Hugh: I love it. I mean, not just, it's like a huge band that's all rolling in the same direction like a freight train.

Bruce: Right. And as Bootsy Collins would say, it's all about the one. You know that big strong down beat that just lays the landmark for the rest of the measure, and then you come back around to the one again, and it's like it's the essence of funk. And they really worked it on those records. So I was the product of a lot of these musical influences, and I just, I did the tapeless record on a lark. I wanted to ask the question of myself -- "can you make a record without tape?" Because I'd been doing it with tape, and I hated the tape noise. I hated the noise. So we did Millie Scott's second LP on Island with no tape at all, with the exception of the then brand new format of DAT. That's the digital audio tape format which was what we mastered to. And we made the album from the DAT masters.

Hugh: Okay, so you did it all on hard disk or was it all on the Synclavier?

Bruce: Well, it was a combination. By the time I got to the Millie Scott record, I not only had a very full blown Synclavier system with lots of RAM and lots of poly sampling voices and lots of output midi, and a big console -- but I also had 16 tracks of direct to disk. So I recorded all Millie's vocals in the direct to disk. I recorded all my live guitar parts on the direct to disk, and everything else on that record was programmed.

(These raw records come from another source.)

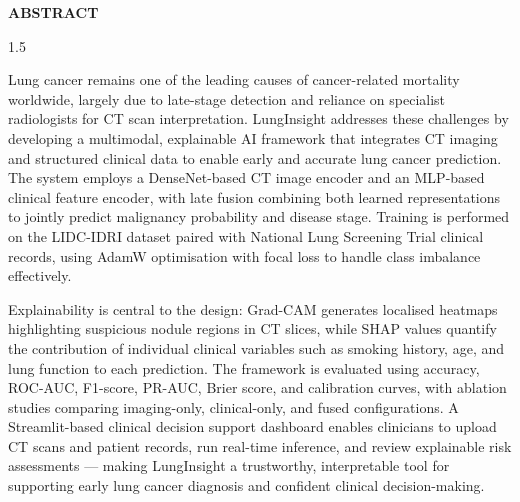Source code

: \begin{center}\vspace{1.5in}
\bfseries\LARGE{ABSTRACT} \\
\end{center}\vspace{0.2in}

\normalsize{\begin{spacing}{1.5}
\noindent

Lung cancer remains one of the leading causes of cancer-related mortality worldwide, largely due to late-stage detection and reliance on specialist radiologists for CT scan interpretation. LungInsight addresses these challenges by developing a multimodal, explainable AI framework that integrates CT imaging and structured clinical data to enable early and accurate lung cancer prediction. The system employs a DenseNet-based CT image encoder and an MLP-based clinical feature encoder, with late fusion combining both learned representations to jointly predict malignancy probability and disease stage. Training is performed on the LIDC-IDRI dataset paired with National Lung Screening Trial clinical records, using AdamW optimisation with focal loss to handle class imbalance effectively.

Explainability is central to the design: Grad-CAM generates localised heatmaps highlighting suspicious nodule regions in CT slices, while SHAP values quantify the contribution of individual clinical variables such as smoking history, age, and lung function to each prediction. The framework is evaluated using accuracy, ROC-AUC, F1-score, PR-AUC, Brier score, and calibration curves, with ablation studies comparing imaging-only, clinical-only, and fused configurations. A Streamlit-based clinical decision support dashboard enables clinicians to upload CT scans and patient records, run real-time inference, and review explainable risk assessments — making LungInsight a trustworthy, interpretable tool for supporting early lung cancer diagnosis and confident clinical decision-making.
 
\end{spacing}}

Hugh: It sounds like that was kind of a ground breaking thing that you did there.

Bruce: I thought it was. I'm not sure how many other people ever really like fully appreciated the story, but now the story is out. So, there you go.

Hugh: You have to think about it, and that's why we are doing this, it's trying to bring the story out for you Bruce.

Bruce: And I appreciate that. I think it's a very interesting story of what can be done with the technology, if the technology is approached with musicality, not just technology. And that's why I think a lot of the records that use technology fall down -- because the people who are producing, they may know beats, but they don't necessarily know how it all fits together! Without wanting to sound egotistical, I apprenticed in one of the best musical times that one could possibly apprentice. And I played with some of the finest musicians on the planet. And you learn from doing sessions week after week, month after month, year after year -- what is a band supposed to sound like when it's cohesive? And that has influenced everything that I've ever done from a production stand point. It's all about the feel.

Hugh: And you know what, Detroit will teach you that too.

Bruce: Oh yeah, because if you are up on stage and you ain't feeling it, and the audience ain't feeling it, you get off the stage real fast and you don't get invited back.

Hugh: And that's true by the same token though on every street corner [in Detroit], you hear people doing it right. Not actually on street corners, but I mean, on every street you could find a group that's got that concept.

Bruce: Right. These days I'm sure they are doing it with an IMPC or whatever they are using for the MIDI production console or MIDI sequencer whatever other kinds of sequencers, but there are still a lot of great musicians coming out of the "D" who actually can play their instrument.

Hugh: Yeah, have you checked the Detroit bass player Facebook group?

Bruce: Of course.

Hugh: Yeah, it's pretty amazing isn't it?

Bruce: Yeah. It was kind of funny to see them in front of a shuttered United Sound -- if I had a nickel for every time I walked through the backdoor of United, plunked my guitar down and opened up my pedals and did a session for Don Davis or some other producer, I'd be a rich man these days.

Detroit Bass Players

Detroit Bass Players 3rd Annual Photo Shoot

Hugh: That's not the same as Hitsville is it?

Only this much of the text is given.